Figure 1. Methods commonly used to evaluate genetic overlap between phenotypes.

A. At the DNA variant level, individual loci (e.g. SNPs, rare mutations, or CNVs) may show evidence of pleiotropic association with two (e.g. P₁, P₂) or more phenotypes. At the level of biological pathways, gene sets assigned to a pathway may be enriched in association signals beyond chance expectation across multiple phenotype (e.g. P₁, P₂, P₃). B. Genetic risk scores (or polygenic risk scores, PRS) are developed in a “discovery“ GWAS sample and computed for each individual in an independent “target” sample. The genetic risk score for each individual (i) in the target sample is computed as the product of the number of risk alleles (X) at each SNP (j) multiplied by that SNP’s association effect size (β_j) and summing over all SNPs.
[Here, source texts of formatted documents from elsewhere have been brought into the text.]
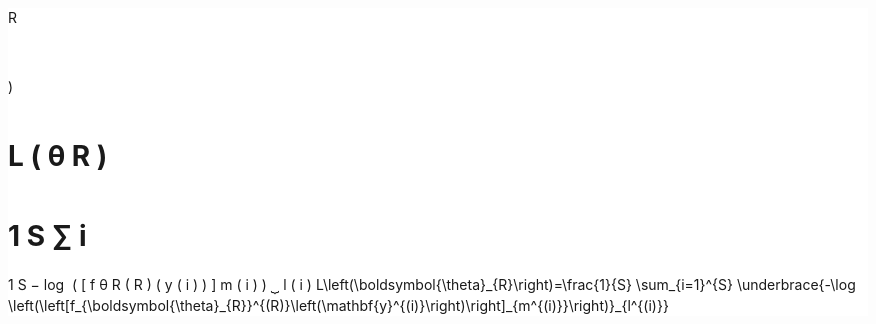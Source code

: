 




  R

  ​


  )

L
(
θ
R
)
=
1
S
∑
i
=
1
S
−
log
⁡
(
[
f
θ
R
(
R
)
(
y
(
i
)
)
]
m
(
i
)
)
⏟
l
(
i
)
L\left(\boldsymbol{\theta}\_{R}\right)=\frac{1}{S} \sum\_{i=1}^{S} \underbrace{-\log \left(\left[f\_{\boldsymbol{\theta}\_{R}}^{(R)}\left(\mathbf{y}^{(i)}\right)\right]\_{m^{(i)}}\right)}\_{l^{(i)}}
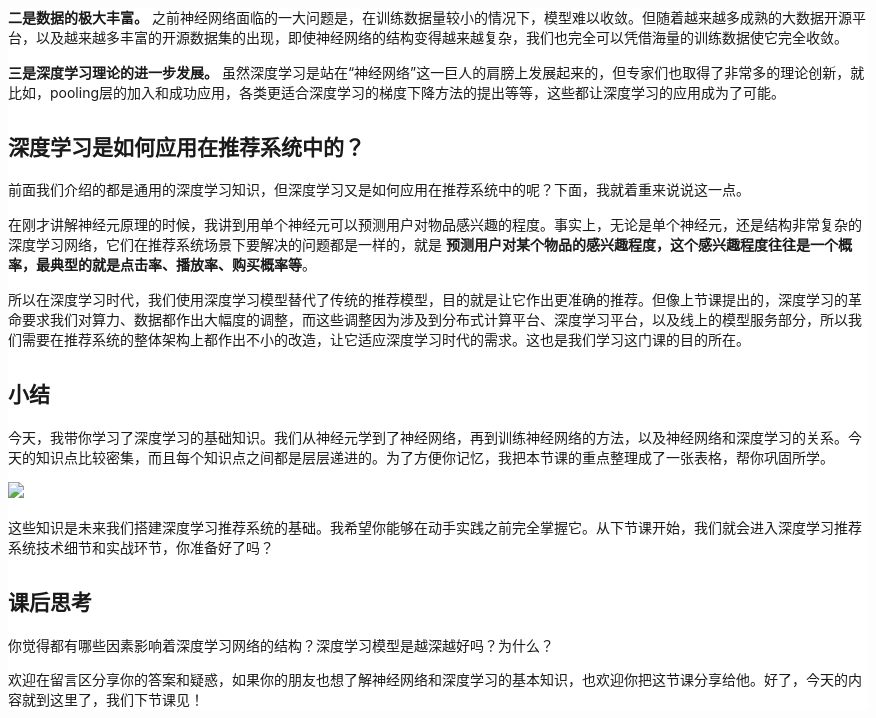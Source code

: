 **二是数据的极大丰富。** 之前神经网络面临的一大问题是，在训练数据量较小的情况下，模型难以收敛。但随着越来越多成熟的大数据开源平台，以及越来越多丰富的开源数据集的出现，即使神经网络的结构变得越来越复杂，我们也完全可以凭借海量的训练数据使它完全收敛。

**三是深度学习理论的进一步发展。** 虽然深度学习是站在“神经网络”这一巨人的肩膀上发展起来的，但专家们也取得了非常多的理论创新，就比如，pooling层的加入和成功应用，各类更适合深度学习的梯度下降方法的提出等等，这些都让深度学习的应用成为了可能。

## 深度学习是如何应用在推荐系统中的？

前面我们介绍的都是通用的深度学习知识，但深度学习又是如何应用在推荐系统中的呢？下面，我就着重来说说这一点。

在刚才讲解神经元原理的时候，我讲到用单个神经元可以预测用户对物品感兴趣的程度。事实上，无论是单个神经元，还是结构非常复杂的深度学习网络，它们在推荐系统场景下要解决的问题都是一样的，就是 **预测用户对某个物品的感兴趣程度，这个感兴趣程度往往是一个概率，最典型的就是点击率、播放率、购买概率等**。

所以在深度学习时代，我们使用深度学习模型替代了传统的推荐模型，目的就是让它作出更准确的推荐。但像上节课提出的，深度学习的革命要求我们对算力、数据都作出大幅度的调整，而这些调整因为涉及到分布式计算平台、深度学习平台，以及线上的模型服务部分，所以我们需要在推荐系统的整体架构上都作出不小的改造，让它适应深度学习时代的需求。这也是我们学习这门课的目的所在。

## 小结

今天，我带你学习了深度学习的基础知识。我们从神经元学到了神经网络，再到训练神经网络的方法，以及神经网络和深度学习的关系。今天的知识点比较密集，而且每个知识点之间都是层层递进的。为了方便你记忆，我把本节课的重点整理成了一张表格，帮你巩固所学。

![](https://static001.geekbang.org/resource/image/e3/a7/e3ba1a60e19832aec4c2152c14e501a7.jpeg?wh=1902*822)

这些知识是未来我们搭建深度学习推荐系统的基础。我希望你能够在动手实践之前完全掌握它。从下节课开始，我们就会进入深度学习推荐系统技术细节和实战环节，你准备好了吗？

## 课后思考

你觉得都有哪些因素影响着深度学习网络的结构？深度学习模型是越深越好吗？为什么？

欢迎在留言区分享你的答案和疑惑，如果你的朋友也想了解神经网络和深度学习的基本知识，也欢迎你把这节课分享给他。好了，今天的内容就到这里了，我们下节课见！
The left hand plot shows the distribution of genetic risk scores in cases and controls in an independent target set for the same phenotype as that of the discovery sample. To examine cross-phenotype overlap, the discovery risk score is applied to target samples of other phenotypes. The proportion of variance explained by the discovery GWAS (R²) for each target phenotype (e.g. P₂, P₃, P₄). is shown in the plot on the right hand side. C. Genetic correlation between phenotypes (ranging from −1.0 to +1.0) can be estimated using multiple methods that compare genetic and phenotypic similarity among unrelated individuals. The figure shows a hypothetical genetic correlation matrix between multiple pairs of phenotypes (P₁ – P₈).